**DATA PROVIDED:**
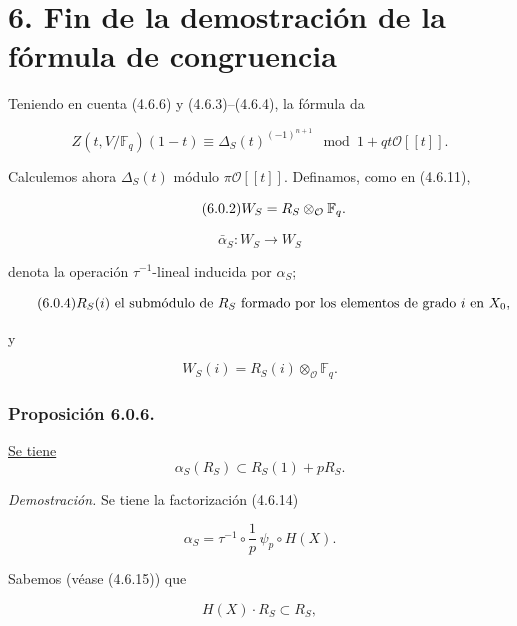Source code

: \section*{6. Fin de la demostración de la fórmula de congruencia}

Teniendo en cuenta (4.6.6) y (4.6.3)--(4.6.4), la fórmula
 da

\begin{equation}\tag{6.0.1}
Z(t,V/\mathbb F_q)(1-t)
\equiv\Delta_S(t)^{(-1)^{n+1}}
\mod{1+qt\mathcal O[[t]]}.
\end{equation}

Calculemos ahora $\Delta_S(t)$ módulo $\pi\mathcal O[[t]]$. Definamos,
como en (4.6.11),

\begin{equation}\tag{6.0.2}
W_S=\sisi{R_B}{R_S}\otimes_{\mathcal O}\mathbb F_q.
\end{equation}

\pageoriginale

\begin{equation}\tag{6.0.3}
\bar\alpha_S:W_S\longrightarrow W_S
\end{equation}

denota la operación $\tau^{-1}$-lineal inducida por $\alpha_S$;

\begin{equation}\tag{6.0.4}
\sisi{R_S(t)}{R_S(i)}
\text{ el submódulo de $R_S$ formado por los elementos de grado $i$ en
$X_0$},
\end{equation}

y

\begin{equation}\tag{6.0.5}
W_S(i)=R_S(i)\otimes_{\mathcal O}\mathbb F_q.
\end{equation}

\subsubsection*{Proposición 6.0.6.}
\underline{Se tiene}
\[
\alpha_S(R_S)\subset R_S(1)+pR_S.
\]

\noindent\emph{Demostración.}
Se tiene la factorización (4.6.14)

\begin{equation}\tag{6.0.7}
\alpha_S=\tau^{-1}\circ\frac1p\,\psi_p\circ H(X).
\end{equation}

Sabemos (véase (4.6.15)) que

\begin{equation}\tag{6.0.8}
H(X)\cdot R_S\subset R_S,
\end{equation}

**EXERCISE DETAILS:** Set each line down exactly, starting with the one that contains "Se tiene la factorización (4.6.14)" and ending with the last line of the listing; add nothing else.

**WRITTEN SOLUTION:**
Se tiene la factorización (4.6.14)

\begin{equation}\tag{6.0.7}
\alpha_S=\tau^{-1}\circ\frac1p\,\psi_p\circ H(X).
\end{equation}

Sabemos (véase (4.6.15)) que

\begin{equation}\tag{6.0.8}
H(X)\cdot R_S\subset R_S,
\end{equation}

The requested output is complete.